There are unverified claims that eating lemons can help prevent infection with the new coronavirus
SA has seen a marked increase in demand for lemons from overseas markets, amid unverified claims that eating lemons and other foods commonly used as home remedies for flu and common colds can help prevent infection with the new coronavirus,
More than 4.5-million cartons of lemons have been shipped to date, double the 2019 volumes.
But according to the World Health Organisation (WHO), “to date, there is no specific medicine recommended to prevent or treat the new coronavirus”.
“There is no scientific evidence that lemon ... prevents Covid-19. In general, however, WHO recommends consuming adequate fruit and vegetables as part of a healthy diet.”
The bulk of SA’s lemon shipments (64%) have been sent to the Middle East, while Russia-bound shipments have increased from 9% to 12%. Shipping of soft citrus — a subdivision of citrus that has generally loose skin and is easy to peel, such as mandarins, clementines, and tangerines — (424,000 cartons to date) and grapefruit (411,000 cartons) are similar to the previous year’s exports at this time.
The increase in exports will boost foreign currency earnings and drive the state’s goal of increasing agricultural exports over the next few years, at a time when government finances are severely stretched due to the coronavirus.
SA remains the second-largest global exporter of citrus fruit after Spain.
Justin Chadwick, CEO of the Citrus Growers’ Association, said on Monday that while the industry was pleased with the growing demand for fruit, the sudden uptick in demand could threaten business continuity.
“This is why the Citrus Growers’ Association of Southern Africa has established a Covid-19 response committee (CRC). The committee will identify risks and opportunities arising from the pandemic and national lockdown and develop plans to address these issues going forward,” Chadwick said.

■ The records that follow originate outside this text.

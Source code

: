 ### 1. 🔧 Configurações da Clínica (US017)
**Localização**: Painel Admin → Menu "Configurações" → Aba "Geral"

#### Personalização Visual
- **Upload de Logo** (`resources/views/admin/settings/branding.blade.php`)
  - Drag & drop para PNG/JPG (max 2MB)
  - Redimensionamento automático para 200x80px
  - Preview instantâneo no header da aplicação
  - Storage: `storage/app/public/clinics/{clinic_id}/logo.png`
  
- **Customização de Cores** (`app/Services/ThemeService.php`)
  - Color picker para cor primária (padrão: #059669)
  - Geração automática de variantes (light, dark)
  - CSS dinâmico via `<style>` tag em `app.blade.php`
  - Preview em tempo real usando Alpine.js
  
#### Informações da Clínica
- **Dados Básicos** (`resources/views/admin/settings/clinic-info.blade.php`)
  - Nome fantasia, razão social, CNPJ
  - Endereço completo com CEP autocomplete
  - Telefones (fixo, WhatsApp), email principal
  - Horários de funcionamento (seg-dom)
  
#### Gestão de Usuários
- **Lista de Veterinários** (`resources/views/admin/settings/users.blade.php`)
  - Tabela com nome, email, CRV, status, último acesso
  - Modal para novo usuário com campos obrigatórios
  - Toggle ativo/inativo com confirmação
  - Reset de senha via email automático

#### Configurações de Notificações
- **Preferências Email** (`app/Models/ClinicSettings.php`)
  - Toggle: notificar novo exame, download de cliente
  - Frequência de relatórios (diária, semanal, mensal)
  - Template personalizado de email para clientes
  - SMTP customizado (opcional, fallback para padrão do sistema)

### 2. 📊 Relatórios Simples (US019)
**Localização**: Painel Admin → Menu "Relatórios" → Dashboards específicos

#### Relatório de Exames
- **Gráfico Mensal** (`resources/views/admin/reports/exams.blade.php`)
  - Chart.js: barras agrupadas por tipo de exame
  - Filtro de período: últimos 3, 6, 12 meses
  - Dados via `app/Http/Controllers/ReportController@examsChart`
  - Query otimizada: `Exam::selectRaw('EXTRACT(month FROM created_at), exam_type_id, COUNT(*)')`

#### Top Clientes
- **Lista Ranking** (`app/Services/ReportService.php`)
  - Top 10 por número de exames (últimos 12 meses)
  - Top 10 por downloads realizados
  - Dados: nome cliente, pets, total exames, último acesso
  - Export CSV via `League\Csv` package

The committee met for the first-time last week and identified a number of risks that could affect the current export season. These include operational efficiency issues at ports; ensuring the health and safety of workers; transporting of workers to farms and citrus to ports; ensuring business continuity of supporting industries; obtaining necessary documentation for exports (for example, phytosanitary certificates and shipping cargo receipts); the continuation of fruit inspection services, and the cost and availability of ships.
“The [association] is working closely with various stakeholders including government departments, organised agriculture and the National Joint Command Centre to mitigate these risks. However, challenges at some ports remain the biggest threat to the current citrus season,” Chadwick said.
He said staff shortages and labour protests had affected operations at Cape Town and Durban ports over the past few weeks. A backup of nonessential containers that have not been moved or unpacked has also caused bottlenecks at ports.
“These issues have been raised with Transnet management and the National Joint Command Centre, and we welcome the steps taken to increase staff capacity at all ports as well as recent amendments to the Disaster Management Act regulations to allow for the movement of both essential and nonessential cargo at ports.
“The [association] will continue to monitor the situation and engage with Transnet and government to unblock any further blockages at our country’s ports.”
Chadwick said that despite those risks, the industry remained cautiously optimistic in terms of the current export season.
“The association remains committed to working with all stakeholders to ensure it meets its responsibilities and uses its privileged position as an essential food producer wisely during the national lockdown,” he said.